Beim Betrieb von Filialapotheken kommt es laut dem Verwaltungsgericht Bremen (VG) nur auf die Erreichbarkeit an. Die Richter haben einer Apothekerin aus der Hansestadt den Betrieb von zwei Filialen erlaubt, obwohl die Apotheken nicht in angrenzenden Landkreisen liegen. Entscheidend ist laut Urteilsbegründung, dass Filialen von der Hauptapotheke aus in etwa einer Stunde Fahrtzeit zu erreichen sind.
Die Bremer Apothekerin hatte im August einen Antrag auf Betriebserlaubnis von zwei Filialen in Bremerhaven und Verden gestellt. Doch die zuständige Aufsichtsbehörde in Bremen lehnte den Antrag ab: Filialen seien nur in „benachbarten“ Kreisen zulässig, zwischen Bremen und Bremerhaven lägen jedoch die niedersächsischen Landkreise Osterholz und Cuxhaven beziehungsweise Wesermarsch. Auch die Apothekerkammer hatte im Verfahren Bedenken gegen die Betriebserlaubnis geäußert.
Die Anwälte der Apothekerin hatten sich dagegen auf ein Urteil des Verwaltungsgerichts Oldenburg gestützt, wonach „benachbart“ nicht mit „angrenzend“ gleichzusetzen sei. Der Wortlaut des Gesetzes stelle auf die „unmittelbare räumliche Nähe“ ab, wesentliches Merkmal sei demnach die Erreichbarkeit der Filialapotheke. In dem Oldenburger Verfahren ging es allerdings um krankenhausversorgende Apotheken, weshalb die Aufsicht eine Übertragbarkeit angezweifelt hatte.
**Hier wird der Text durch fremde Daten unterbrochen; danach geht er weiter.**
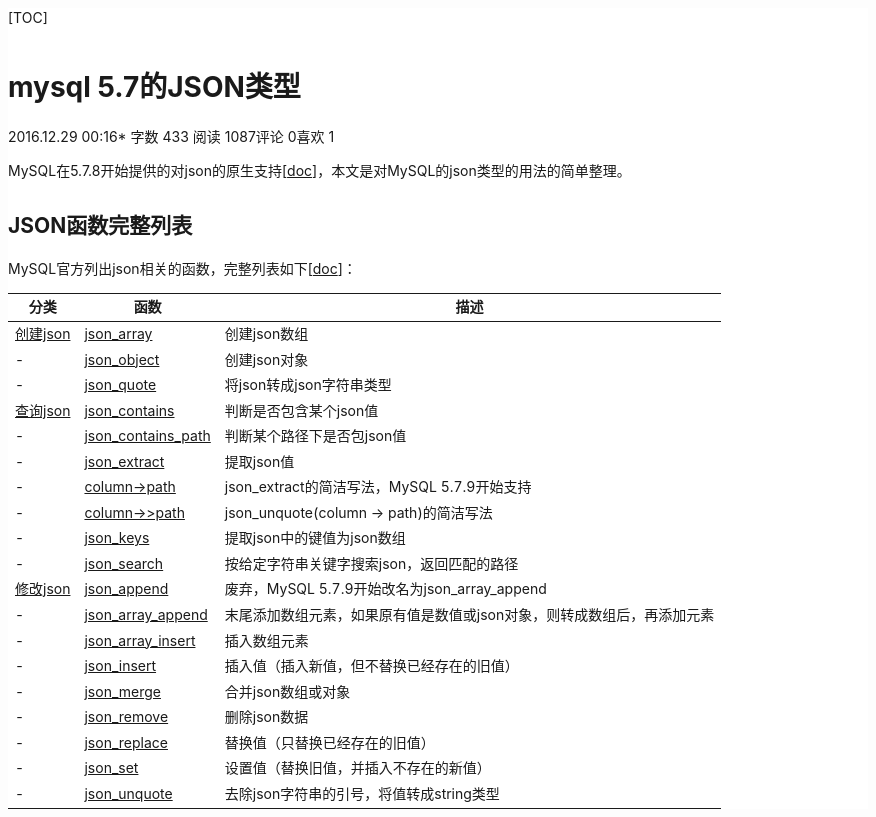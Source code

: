 [TOC]



# mysql 5.7的JSON类型

2016.12.29 00:16* 字数 433 阅读 1087评论 0喜欢 1

MySQL在5.7.8开始提供的对json的原生支持[[doc](https://link.jianshu.com/?t=http://dev.mysql.com/doc/refman/5.7/en/mysql-nutshell.html)]，本文是对MySQL的json类型的用法的简单整理。

## JSON函数完整列表

MySQL官方列出json相关的函数，完整列表如下[[doc](https://link.jianshu.com/?t=https://dev.mysql.com/doc/refman/5.7/en/json-function-reference.html)]：

| 分类                                                         | 函数                                                         | 描述                                                         |
| ------------------------------------------------------------ | ------------------------------------------------------------ | ------------------------------------------------------------ |
| [创建json](https://link.jianshu.com/?t=http://dev.mysql.com/doc/refman/5.7/en/json-creation-functions.html) | [json_array](https://link.jianshu.com/?t=http://dev.mysql.com/doc/refman/5.7/en/json-creation-functions.html#function_json-array) | 创建json数组                                                 |
| -                                                            | [json_object](https://link.jianshu.com/?t=http://dev.mysql.com/doc/refman/5.7/en/json-creation-functions.html#function_json-object) | 创建json对象                                                 |
| -                                                            | [json_quote](https://link.jianshu.com/?t=http://dev.mysql.com/doc/refman/5.7/en/json-creation-functions.html#function_json-quote) | 将json转成json字符串类型                                     |
| [查询json](https://link.jianshu.com/?t=http://dev.mysql.com/doc/refman/5.7/en/json-search-functions.html) | [json_contains](https://link.jianshu.com/?t=http://dev.mysql.com/doc/refman/5.7/en/json-search-functions.html#function_json-contains) | 判断是否包含某个json值                                       |
| -                                                            | [json_contains_path](https://link.jianshu.com/?t=http://dev.mysql.com/doc/refman/5.7/en/json-search-functions.html#function_json-contains-path) | 判断某个路径下是否包json值                                   |
| -                                                            | [json_extract](https://link.jianshu.com/?t=http://dev.mysql.com/doc/refman/5.7/en/json-search-functions.html#function_json-extract) | 提取json值                                                   |
| -                                                            | [column->path](https://link.jianshu.com/?t=http://dev.mysql.com/doc/refman/5.7/en/json-search-functions.html#operator_json-column-path) | json_extract的简洁写法，MySQL 5.7.9开始支持                  |
| -                                                            | [column->>path](https://link.jianshu.com/?t=http://dev.mysql.com/doc/refman/5.7/en/json-search-functions.html#operator_json-inline-path) | json_unquote(column -> path)的简洁写法                       |
| -                                                            | [json_keys](https://link.jianshu.com/?t=http://dev.mysql.com/doc/refman/5.7/en/json-search-functions.html#function_json-keys) | 提取json中的键值为json数组                                   |
| -                                                            | [json_search](https://link.jianshu.com/?t=http://dev.mysql.com/doc/refman/5.7/en/json-search-functions.html#function_json-search) | 按给定字符串关键字搜索json，返回匹配的路径                   |
| [修改json](https://link.jianshu.com/?t=http://dev.mysql.com/doc/refman/5.7/en/json-modification-functions.html) | [json_append](https://link.jianshu.com/?t=http://dev.mysql.com/doc/refman/5.7/en/json-modification-functions.html#function_json-append) | 废弃，MySQL 5.7.9开始改名为json_array_append                 |
| -                                                            | [json_array_append](https://link.jianshu.com/?t=http://dev.mysql.com/doc/refman/5.7/en/json-modification-functions.html#function_json-array-append) | 末尾添加数组元素，如果原有值是数值或json对象，则转成数组后，再添加元素 |
| -                                                            | [json_array_insert](https://link.jianshu.com/?t=http://dev.mysql.com/doc/refman/5.7/en/json-modification-functions.html#function_json-array-insert) | 插入数组元素                                                 |
| -                                                            | [json_insert](https://link.jianshu.com/?t=http://dev.mysql.com/doc/refman/5.7/en/json-modification-functions.html#function_json-insert) | 插入值（插入新值，但不替换已经存在的旧值）                   |
| -                                                            | [json_merge](https://link.jianshu.com/?t=http://dev.mysql.com/doc/refman/5.7/en/json-modification-functions.html#function_json-merge) | 合并json数组或对象                                           |
| -                                                            | [json_remove](https://link.jianshu.com/?t=http://dev.mysql.com/doc/refman/5.7/en/json-modification-functions.html#function_json-remove) | 删除json数据                                                 |
| -                                                            | [json_replace](https://link.jianshu.com/?t=http://dev.mysql.com/doc/refman/5.7/en/json-modification-functions.html#function_json-replace) | 替换值（只替换已经存在的旧值）                               |
| -                                                            | [json_set](https://link.jianshu.com/?t=http://dev.mysql.com/doc/refman/5.7/en/json-modification-functions.html#function_json-set) | 设置值（替换旧值，并插入不存在的新值）                       |
| -                                                            | [json_unquote](https://link.jianshu.com/?t=http://dev.mysql.com/doc/refman/5.7/en/json-modification-functions.html#function_json-unquote) | 去除json字符串的引号，将值转成string类型                     |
Die Richter am VG Bremen bezogen das Urteil allerdings mit ein. Das Regionalprinzip sei hier offensichtlich vom Gesetzgeber gelockert worden, in der Neufassung des Apothekengesetzes sei die Kreisgrenzenklausel gar nicht mehr enthalten. Vorgesehen sei jetzt eine unverzügliche und bedarfsgerechte Belieferung.
Entsprechend komme es auch bei Filialapotheken nicht auf die tatsächlichen Grenzen an, urteilten die Richter am 3. April. „Benachbart“ könne nämlich auch „nahe gelegen“ oder „in der Nähe befindlich“ bedeuten, so die Richter. Eine Gleichsetzung mit „angrenzend“ sei schon wegen der zum Teil sehr unterschiedlich großen Landkreise ungerecht.
Die Filiale in Bremerhaven liegt rund 55 Kilometer von der Bremer Hauptapotheke entfernt. Aufgrund der guten Autobahnanbindung sei sie innerhalb einer Fahrtzeit von deutlich unter einer Stunde erreichbar, heißt es im Urteil. Damit sei eine persönliche Betreuung der Filiale noch möglich.
Dass die Distanz zwischen den beiden Filialapotheken rund 100 Kilometer beträgt, spielt laut Gericht keine Rolle. Es komme grundsätzlich auf die Entfernung der Hauptapotheke von den Filialen an. Die Wahl „taktischer“ Standorte ohne hinreichende persönliche Leitung lasse das Apothekengesetz nicht zu. Die Kontrolle obliege den Aufsichtsbehörden, so die Richter.
Das Urteil ist noch nicht rechtskräftig. In anderen Kammerbezirken wird schon heute im Einzelfall entschieden, ob der Apotheker seine Verantwortung noch wahrnehmen kann – unabhängig von den Kreisgrenzen. Durch Gerichte geklärt ist der unbestimmte Begriff „benachbart“ für Filialapotheken aber noch nicht.